Intro
In my previous work experience, data migrations arrived in the final phase of the project when the development activities were almost completed. The migrations, always minor, concerned the loading of customers, suppliers, chart of accounts and little else. In the current company where I work, Dedalus, data migrations have represented and still represent an important part of the new ERP implementation process. In this post I would like to give you some methodological suggestions that I have obtained in the work experience of the last few months.
Method – Approach
The key concept of this post is, in pure agile methodology, migrations must be addressed and started as soon as possible. Starting in the early stages of the project to talk about migrations, there are only benefits. In fact, planning the migration activity means starting to carry out analysis sessions in which it will be possible to define which data within the legacy systems it is important to consider. During this data exploration activity of legacy systems it will be discovered (unfortunately) that many existing data are inconsistent, incorrect or dirty and it will therefore be necessary to perform data cleansing in order to obtain information that is atomic, coherent and clean.

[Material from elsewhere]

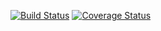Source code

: [![Build Status](https://travis-ci.org/JanGerber/effortManagement.svg?branch=master)](https://travis-ci.org/JanGerber/effortManagement)
[![Coverage Status](https://coveralls.io/repos/github/JanGerber/effortManagement/badge.svg?branch=master)](https://coveralls.io/github/JanGerber/effortManagement?branch=master)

In addition to the analysis of the legacy systems, of course, the new target system that is coming to life in the meantime must be understood. Usually the first stages of migrations concern master data which in the case of an ERP are global address books with addresses and contacts, customers, vendors and only subsequently transactional data.
The purpose of the migration is therefore to make a mapping between the information of the legacy systems and the target system. By performing this analysis, one can then begin to understand how the new target system works. Understanding which are the key and mandatory fields of basic entities such as global address books, customers or suppliers is in fact the first step in becoming familiar with a new ERP.
With this analysis / mapping activity it is therefore possible to find out if, in the development of the new system, it is necessary to add new fields to contain information that, in legacy systems, were of fundamental importance. From these words we understand how the migration activity is necessarily iterative and how, by inserting it in an agile context, we can only have benefits.
Tools
To carry out data migrations, as mentioned, the architectural pattern to use is certainly pipes&filters. To implement this pattern, you can choose from software already available on the market (both open source and paid – with license) or you can decide to create your own ETL software.
To make this choice it is essential to understand:
- can the data structure of legacy systems change? (generally it should be stable but it may happen that you have to consider new tables)
- is the data structure of the target system stable enough? (since the target system is under development, new fields or even new tables could be added)
- is the transformation process simple or is it necessary to write very complex code scripts to transform the data?
The answer to these three questions will determine whether a particular ETL tool is right for you. For example, if the input and output data structure is subject to change, it will be essential to find software that is able to vary the mapping with sufficient ease. If the transformation logic is complex, you have to be careful to find software that allows you to easily write code (and I had a hard time finding this one). In my case, given the complexity of the work, I decided to write a C#-based ETL from scratch. For the interface part with the database I choose to use a MicroOrm based on Dapper.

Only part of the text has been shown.